The increased ionic character of the residual polymer phase proposed in this scheme is particularly significant. Coordination between anionic groups on the polymer with multivalent metal ions, either at pigment surfaces or dissolved in the organic phase, is suggested as contributing significantly to cohesion of the paint film, increasing compactness and stiffness. Aging of paint films will, by both oxidation and/or hydrolysis, lead to increased polarity in the paint film and to the increasing anionic functionality of the paint binder. The formation of oxygenated functional groups (ethers, peroxy cross-links, hydroxyls, carbonyls, etc.) into both the stationary and mobile phases will inevitably increase sensitivity of the organic phase to polar and hydrogen-bonding solvents. Since metal ion—medium interactions would contribute strongly to the overall cohesion of the paint film, these liquids might also disrupt paint film cohesion and pigment binding by interfering with the carboxylate—metal ion interaction, in addition to any solvation or swelling effect on the organic binder phase. Ion-dipole and ionic interactions between paint and solvent may become increasingly important in governing the response of paint films to cleaning liquids as they increase in age or state of deterioration.

The mass of the organic phase of the paint film is known to diminish significantly as a consequence of aging, through loss of volatile scission products and molecules not immobilized in the polymer network. In combination with the increased cohesiveness conferred by internal electrostatic and H-bonding forces, this effect may result in severely aged paint films showing only low magnitudes of swelling in solvents compared to their young counterparts.
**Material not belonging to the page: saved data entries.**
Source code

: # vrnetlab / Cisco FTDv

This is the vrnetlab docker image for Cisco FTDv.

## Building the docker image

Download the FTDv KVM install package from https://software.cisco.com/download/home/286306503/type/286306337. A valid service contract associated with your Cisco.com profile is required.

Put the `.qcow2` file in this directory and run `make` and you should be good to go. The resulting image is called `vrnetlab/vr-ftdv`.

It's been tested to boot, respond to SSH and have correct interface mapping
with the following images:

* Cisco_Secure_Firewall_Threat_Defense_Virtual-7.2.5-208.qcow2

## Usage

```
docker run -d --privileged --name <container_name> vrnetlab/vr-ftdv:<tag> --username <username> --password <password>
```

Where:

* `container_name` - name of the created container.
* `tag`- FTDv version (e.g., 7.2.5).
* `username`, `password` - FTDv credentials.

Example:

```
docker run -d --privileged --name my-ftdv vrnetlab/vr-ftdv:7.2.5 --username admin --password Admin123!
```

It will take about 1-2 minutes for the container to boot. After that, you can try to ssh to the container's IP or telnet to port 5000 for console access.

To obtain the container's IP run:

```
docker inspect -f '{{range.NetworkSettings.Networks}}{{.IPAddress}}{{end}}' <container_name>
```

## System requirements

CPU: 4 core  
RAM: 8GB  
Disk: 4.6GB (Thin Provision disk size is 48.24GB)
It is conceivable that solvent sorption may cause the cohesion of old paint films to be interfered with by processes additional to, and more chemically complex than, the simple solvation swelling of the organic binder phase. Swelling—that is, gelation, softening and physical enlargement of the organic binder phase—may be a phenomenon of risk in cleaning that is most pertinent to relatively young or mediumrich oil paints. In the long run it may be that alternative investigative approaches will be necessary to examine properly the influence of solvents on the cohesion of paints that are appreciably aged.

For the moment, however, there is value in reexamining the solvent-induced swelling behavior of typical young-mature oil paint films to clarify their sensitivities to solvents of various types. It is hoped that the results will help in providing a better understanding of paint-solvent interactions and will contribute to an improved theoretical framework for selecting solvents in the cleaning of paintings. Essentially, the goal is to provide a broader range of scientific evidence that will improve the precision with which practical conservators might deploy these chemical tools in execution of the craft of cleaning paintings. The primary objective has been to measure the degree and rate of swelling of selected paint films when immersed in a range of organic solvents repre-sentative of those commonly used in the cleaning of paintings and of specific chemical classes.